Gesundheitspolitik

Der Apotheken-Ökonom: Was ist ein Stammkunde und wie geht man mit ihm um?

Andreas Kaapke ist Professor für Handelsmanagement und Handelsmarketing an der Dualen Hochschule Baden-Württemberg (DHBW), Standort Stuttgart, und Inhaber des Beratungsunternehmens Prof. Kaapke Projekte. E-Mail: a.kaapke@kaapke-projekte.de
 

Schaut man in einschlägige Ver­öffentlichungen zum Kunden­bindungsmanagement lautet die Empfehlung einvernehmlich, Stammkunden besonders sorgsam und gut zu behandeln, denn diese sichern dauerhaft den Erfolg des Unternehmens. So weit würde ich mich uneingeschränkt dieser Ansicht anschließen wollen, denn das fast schon krankhafte Anbiedern an Neukunden und das dabei beobachtbare parallele Vergessen der Stammkunden zeigt auf, dass diese Erkenntnis noch nicht jedermann erreicht zu haben scheint. Die Hauptschwierigkeit liegt aber darin begründet, vergleichsweise eindeutig zu definieren, was ein Stammkunde ist bzw. ab wann ein Kunde als Stammkunde zu bezeichnen ist. Dafür gibt es typische Kennzahlen wie die Durchdringungsrate und andere, die aussagen, dass ein Kunde dann als Stammkunde zu bezeichnen ist, wenn er ein Großteil seines Bedarfes bei der einen Apotheke deckt. Zwei Probleme erwachsen daraus: Denn was ist, wenn jemand einen absoluten geringen Bedarf hat und diesen aber zu weiten Teilen bei einer Apotheke deckt. Dann ist er Stammkunde per Definition aber in einem kaum wahrnehmbaren Bereich. Dies bedingt, dass man als zweites Kriterium einen Mindestumsatz oder – einen Mindestabsatz einführen sollte. Der andere viel schwerwiegendere Problem­bereich erwächst daraus, dass man abschätzen können muss, wie hoch der Bedarf des Einzelnen ist, denn ohne diese Referenz kennt man auch nicht die individuelle Deckungsquote. Diesen Wert kann man anhand statistischer Zahlen zumindest näherungsweise bestimmen. Selbst wenn dies für jeden Einzelnen dann gerade falsch sein kann, ist es eine gute Möglichkeit, sich diesem Wert zu nähern. Dies setzt aber Investitionen voraus: zum einen in ein Customer Relationship System und zum anderen in das Kaufen von Daten externer Quellen.
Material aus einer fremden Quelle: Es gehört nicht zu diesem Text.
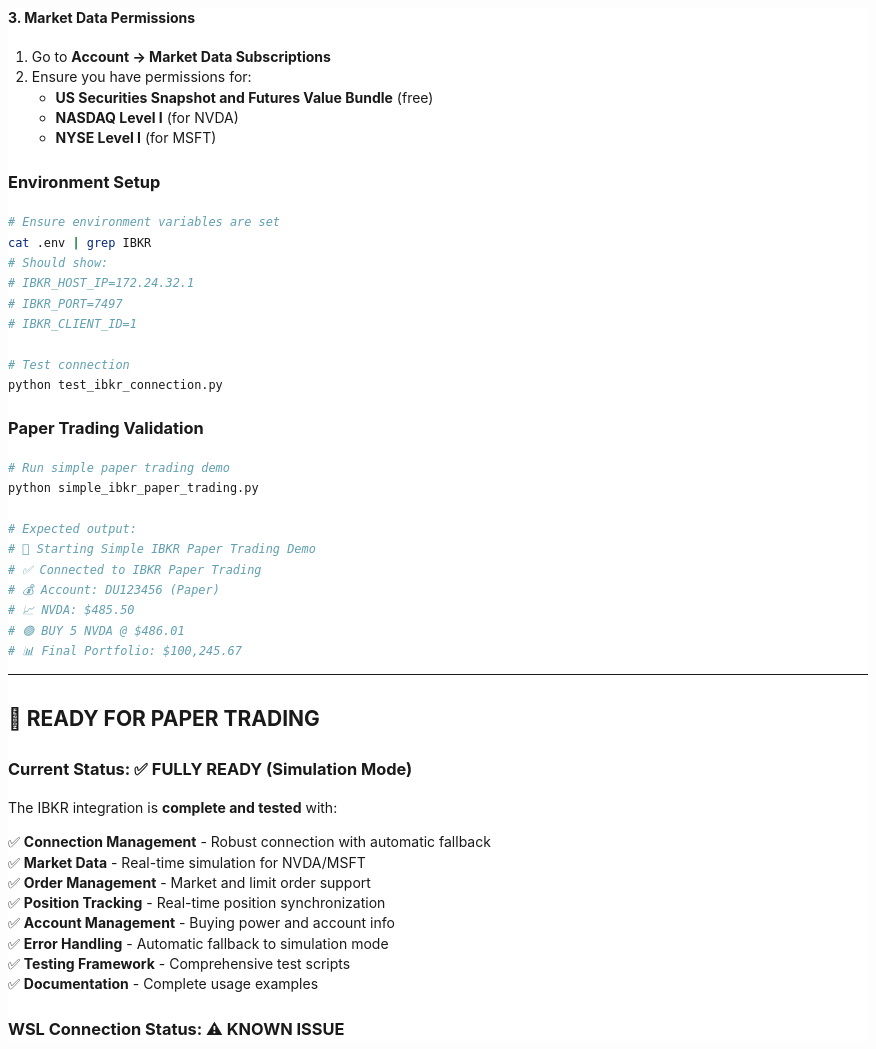 #### **3. Market Data Permissions**
1. Go to **Account → Market Data Subscriptions**
2. Ensure you have permissions for:
   - **US Securities Snapshot and Futures Value Bundle** (free)
   - **NASDAQ Level I** (for NVDA)
   - **NYSE Level I** (for MSFT)

### **Environment Setup**
```bash
# Ensure environment variables are set
cat .env | grep IBKR
# Should show:
# IBKR_HOST_IP=172.24.32.1
# IBKR_PORT=7497
# IBKR_CLIENT_ID=1

# Test connection
python test_ibkr_connection.py
```

### **Paper Trading Validation**
```bash
# Run simple paper trading demo
python simple_ibkr_paper_trading.py

# Expected output:
# 🚀 Starting Simple IBKR Paper Trading Demo
# ✅ Connected to IBKR Paper Trading
# 💰 Account: DU123456 (Paper)
# 📈 NVDA: $485.50
# 🟢 BUY 5 NVDA @ $486.01
# 📊 Final Portfolio: $100,245.67
```

---

## 🎯 **READY FOR PAPER TRADING**

### **Current Status: ✅ FULLY READY (Simulation Mode)**

The IBKR integration is **complete and tested** with:

✅ **Connection Management** - Robust connection with automatic fallback  
✅ **Market Data** - Real-time simulation for NVDA/MSFT  
✅ **Order Management** - Market and limit order support  
✅ **Position Tracking** - Real-time position synchronization  
✅ **Account Management** - Buying power and account info  
✅ **Error Handling** - Automatic fallback to simulation mode  
✅ **Testing Framework** - Comprehensive test scripts  
✅ **Documentation** - Complete usage examples  

### **WSL Connection Status: ⚠️ KNOWN ISSUE**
Wichtig ist es, eine für sich brauchbare Stammkundendefinition zu fixieren und festzulegen, ab wann ein Kunde dieser Gruppe zugehörig ist. Denn nur dann macht es Sinn, diese Gruppe besonders zu behandeln und auf jeden Fall genauso gut oder besser, denn die Wertschätzung der Stammkunden ist ein wichtiger Schlüsselfaktor für den dauerhaften Erfolg der Apotheke. Wie muss es wirken, wenn Neukunden einer Bank bessere Kreditkonditionen erhalten als Bestandskunden, also Stammkunden. Wie ist damit umzugehen, wenn Neukunden in einer Bäckerei schneller und zuvorkommender bedient werden als die Kunden, die immer kommen? Und schließlich muss man sich fragen, warum in einem Restaurant Neukunden den vermeintlich besseren Platz bekommen und schneller bedient werden, weil man diese erst noch gewinnen muss. Offensichtlich wird die Chance, einen neuen Kunden zu gewinnen, höher gewichtet als das Risiko einen Altkunden zu verlieren. Aber dies ist ein Trugschluss. Genauso falsch ist es annehmen zu wollen, Altkunden, also Stammkunden, nicht ab und an wissen zu lassen, wie sehr man sie wertschätzt. Aus diesen Ausführungen wird ersichtlich, dass mindestens ein drittes Kriterium zur Definition eines Stammkunden hinzukommen sollte, das den einen oder anderen Malus bei den anderen Kennzahlen kompensiert. Denn auch die Dauer der Geschäftsbeziehung kann ein wichtiger Erfolgstreiber sein. Ein lange gebundener Kunde ist in der Regel unkompliziert. Er will ab und zu „liebkost“ werden. Allein ein Hinweis des Apothekers, dass er sich glücklich schätzt, nun schon im zehnten Jahr diesen einen Kunden zu bedienen, freut den Kunden in der Regel ungemein. Vielleicht hätte er es auch gewusst, aber der Hinweis darauf – weil eine gute Kundenkartei dieses Ergebnis automatisch ausspuckt – zeigt aus Sicht des Kunden die Wertschätzung, die ihm entgegengebracht wird. Tut das weh? Ist dies ein großer Aufwand? Sind mir meine Kunden das wert? Dies ist eine Glaubensfrage und kommt sicher auf den Standort und damit auf die typische Kundschaft einer spezifischen Apotheke an. Aber schaden kann es auf gar keinen Fall.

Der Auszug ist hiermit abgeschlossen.